MXene-reduced graphene oxide heterostructures as binder-free cathodes for zinc-ion hybrid supercapacitors with superior performance

MXene exhibits significant promise as a cathode material for zinc-ion hybrid supercapacitors (ZHSCs) because of its remarkable physicochemical characteristics. However, the self-stacking and aggregation of two-dimensional MXene nanosheets limits the performance of ZHSCs. In this paper, MXene-reduced graphene oxide (rGO) heterostructures are prepared by a one-step method as binder-free cathode materials for ZHSCs. The integration of rGO nanosheets within MXene layers efficiently mitigates the self-stacking tendency of MXene nanosheets and widens their interlayer spacing, significantly enhancing ionic accessibility and facilitating ion transport within the structure. As a cathode material for ZHSCs, the MXene-rGO heterostructure exhibits remarkable electrochemical performance.

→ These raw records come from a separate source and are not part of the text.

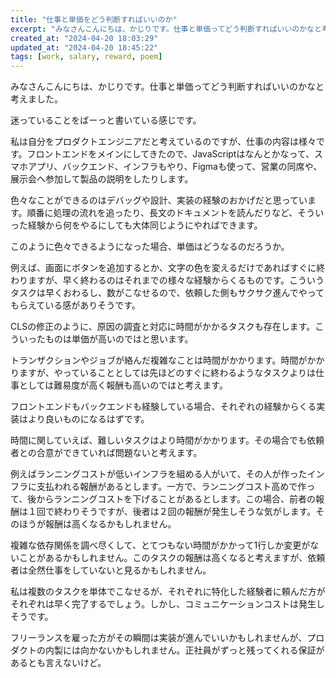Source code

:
 ```yaml
---
title: "仕事と単価をどう判断すればいいのか"
excerpt: "みなさんこんにちは、かじりです。仕事と単価ってどう判断すればいいのかなと考えました。"
created_at: "2024-04-20 18:03:29"
updated_at: "2024-04-20 18:45:22"
tags: [work, salary, reward, poem]
---
```


みなさんこんにちは、かじりです。仕事と単価ってどう判断すればいいのかなと考えました。

迷っていることをばーっと書いている感じです。

私は自分をプロダクトエンジニアだと考えているのですが、仕事の内容は様々です。フロントエンドをメインにしてきたので、JavaScriptはなんとかなって、スマホアプリ、バックエンド、インフラもやり、Figmaも使って、営業の同席や、展示会へ参加して製品の説明をしたりします。

色々なことができるのはデバッグや設計、実装の経験のおかげだと思っています。順番に処理の流れを追ったり、長文のドキュメントを読んだりなど、そういった経験から何をやるにしても大体同じようにやればできます。

このように色々できるようになった場合、単価はどうなるのだろうか。

例えば、画面にボタンを追加するとか、文字の色を変えるだけであればすぐに終わりますが、早く終わるのはそれまでの様々な経験からくるものです。こういうタスクは早くおわるし、数がこなせるので、依頼した側もサクサク進んでやってもらえている感がありそうです。

CLSの修正のように、原因の調査と対応に時間がかかるタスクも存在します。こういったものは単価が高いのではと思います。

トランザクションやジョブが絡んだ複雑なことは時間がかかります。時間がかかりますが、やっていることとしては先ほどのすぐに終わるようなタスクよりは仕事としては難易度が高く報酬も高いのではと考えます。

フロントエンドもバックエンドも経験している場合、それぞれの経験からくる実装はより良いものになるはずです。

時間に関していえば、難しいタスクはより時間がかかります。その場合でも依頼者との合意ができていれば問題ないと考えます。

例えばランニングコストが低いインフラを組める人がいて、その人が作ったインフラに支払われる報酬があるとします。一方で、ランニングコスト高めで作って、後からランニングコストを下げることがあるとします。この場合、前者の報酬は１回で終わりそうですが、後者は２回の報酬が発生しそうな気がします。そのほうが報酬は高くなるかもしれません。

複雑な依存関係を調べ尽くして、とてつもない時間がかかって1行しか変更がないことがあるかもしれません。このタスクの報酬は高くなると考えますが、依頼者は全然仕事をしていないと見るかもしれません。

私は複数のタスクを単体でこなせるが、それぞれに特化した経験者に頼んだ方がそれぞれは早く完了するでしょう。しかし、コミュニケーションコストは発生しそうです。

フリーランスを雇った方がその瞬間は実装が進んでいいかもしれませんが、プロダクトの内製には向かないかもしれません。正社員がずっと残ってくれる保証があるとも言えないけど。

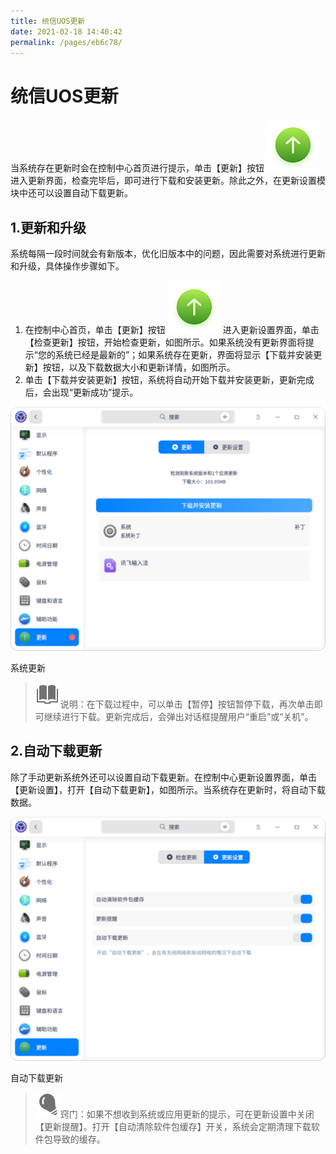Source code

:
 ```yaml
---
title: 统信UOS更新
date: 2021-02-18 14:40:42
permalink: /pages/eb6c78/
---
```

# 统信UOS更新

当系统存在更新时会在控制中心首页进行提示，单击【更新】按钮 ![update](fig/update.svg) 进入更新界面，检查完毕后，即可进行下载和安装更新。除此之外，在更新设置模块中还可以设置自动下载更新。

## 1.更新和升级

系统每隔一段时间就会有新版本，优化旧版本中的问题，因此需要对系统进行更新和升级，具体操作步骤如下。

1. 在控制中心首页，单击【更新】按钮 ![update](fig/update.svg) 进入更新设置界面，单击【检查更新】按钮，开始检查更新，如图所示。如果系统没有更新界面将提示“您的系统已经是最新的”；如果系统存在更新，界面将显示【下载并安装更新】按钮，以及下载数据大小和更新详情，如图所示。
2. 单击【下载并安装更新】按钮，系统将自动开始下载并安装更新，更新完成后，会出现“更新成功”提示。

![img](fig/systemUpdate1.png) 

系统更新

> ![notes](fig/notes.svg)说明：在下载过程中，可以单击【暂停】按钮暂停下载，再次单击即可继续进行下载。更新完成后，会弹出对话框提醒用户“重启”或“关机”。

## 2.自动下载更新

除了手动更新系统外还可以设置自动下载更新。在控制中心更新设置界面，单击【更新设置】，打开【自动下载更新】，如图所示。当系统存在更新时，将自动下载数据。

![img](fig/systemUpdate2.png) 

自动下载更新

> ![tips](fig/tips.svg)窍门：如果不想收到系统或应用更新的提示，可在更新设置中关闭【更新提醒】。打开【自动清除软件包缓存】开关，系统会定期清理下载软件包导致的缓存。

The MXene-rGO cathode achieves a specific capacitance of up to 660 F g- 1 at 0.5 A g- 1, and demonstrates an energy density of 86.4 Wh kg- 1 at a power density of 222.3 W kg- 1, surpassing the majority of MXene-based cathodes previously documented for ZHSCs. The cathode also exhibits excellent cyclability with maintaining a capacity retention of 87.7 % after 10,000 cycles. The ease of production and outstanding performance of the MXene-rGO heterostructure suggests its potential as a highly promising cathode material for practical applications in ZHSCs.